Arriva un carico di libri dalla Tunisia per l’inclusione culturale
Chi sono i detenuti delle carceri italiane? Il report annuale dell’associazione Antigone conferma la grande presenza, in Italia, di detenuti di origine straniera. Si tratta del 31%, la cui maggioranza è composta di persone arabofone.
Il buio delle celle si fonde al silenzio in cui non esistono parole note o familiari, generatrici di conforto e intenzioni migliorative. In carcere il senso di giustizia può assumere diverse sfumature in base a limiti burocratici o contesti discriminatori.
Abbiamo intervistato Lodovico Mariani, desk per Libia e Sud Africa per l’Ong Un ponte per in merito all’iniziativa “Kutub Hurra. Un ponte di libri attraverso il Mediterraneo”, in cui sono stati consegnati libri in lingua araba al carcere di Livorno.
«Ci piace dire che noi di “Un ponte” non esportiamo la pace, bensì cooperiamo con organizzazioni di tutto il mondo per “fare insieme la pace”, che è qualcosa che si fa insieme e, di questi tempi, ne sappiamo qualcosa».
«Collaboriamo da diverso tempo con l’associazione Lina Ben Mhenni. Ci sentiamo per individuare possibili cose belle e interessanti per costruire ponti.

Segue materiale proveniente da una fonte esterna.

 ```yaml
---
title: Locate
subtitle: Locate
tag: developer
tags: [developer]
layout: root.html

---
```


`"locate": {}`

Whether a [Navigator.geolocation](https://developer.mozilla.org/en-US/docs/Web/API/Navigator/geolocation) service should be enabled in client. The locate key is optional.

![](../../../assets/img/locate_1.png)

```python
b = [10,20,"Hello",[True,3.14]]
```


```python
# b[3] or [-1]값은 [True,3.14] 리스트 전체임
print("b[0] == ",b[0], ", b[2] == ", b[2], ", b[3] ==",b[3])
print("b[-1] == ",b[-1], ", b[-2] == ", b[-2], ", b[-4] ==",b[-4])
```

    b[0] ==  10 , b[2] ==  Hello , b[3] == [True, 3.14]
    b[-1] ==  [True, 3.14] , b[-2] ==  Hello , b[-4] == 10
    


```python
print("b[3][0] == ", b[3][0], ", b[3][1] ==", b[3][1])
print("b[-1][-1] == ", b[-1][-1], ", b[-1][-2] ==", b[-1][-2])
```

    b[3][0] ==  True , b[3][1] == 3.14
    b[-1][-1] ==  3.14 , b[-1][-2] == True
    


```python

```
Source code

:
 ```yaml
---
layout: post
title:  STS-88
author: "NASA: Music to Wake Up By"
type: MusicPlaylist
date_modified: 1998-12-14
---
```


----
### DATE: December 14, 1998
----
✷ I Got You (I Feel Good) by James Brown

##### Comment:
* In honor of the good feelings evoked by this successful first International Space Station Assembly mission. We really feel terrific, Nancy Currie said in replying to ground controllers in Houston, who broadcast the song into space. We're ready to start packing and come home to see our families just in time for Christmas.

Lina Ben Mhenni era detta una delle voci della rivoluzione tunisina. Era una blogger abbastanza famosa, diventata lo spirito di quella rivoluzione pacifica che ha portato al cambio di regime, il primo di tutti i movimenti del 2011 verso la caduta di Ben Ali e, quindi, era una figura molto riconosciuta all’interno della comunità tunisina laica e di sinistra. Non ci vergogniamo a dire che è una cosa che ci piace, questa.
Una delle cose che Lina, con tutti i suoi amici, faceva in modo informale era farsi regalare libri che, a sua volta, regalava a tutti i giovani che erano stati arrestati durante manifestazioni in Tunisia e che si trovavano in una condizione dove non avevano nulla. Avere la possibilità di leggere, di studiare durante la detenzione è estremamente importante per mantenere una propria relazione con il fuori».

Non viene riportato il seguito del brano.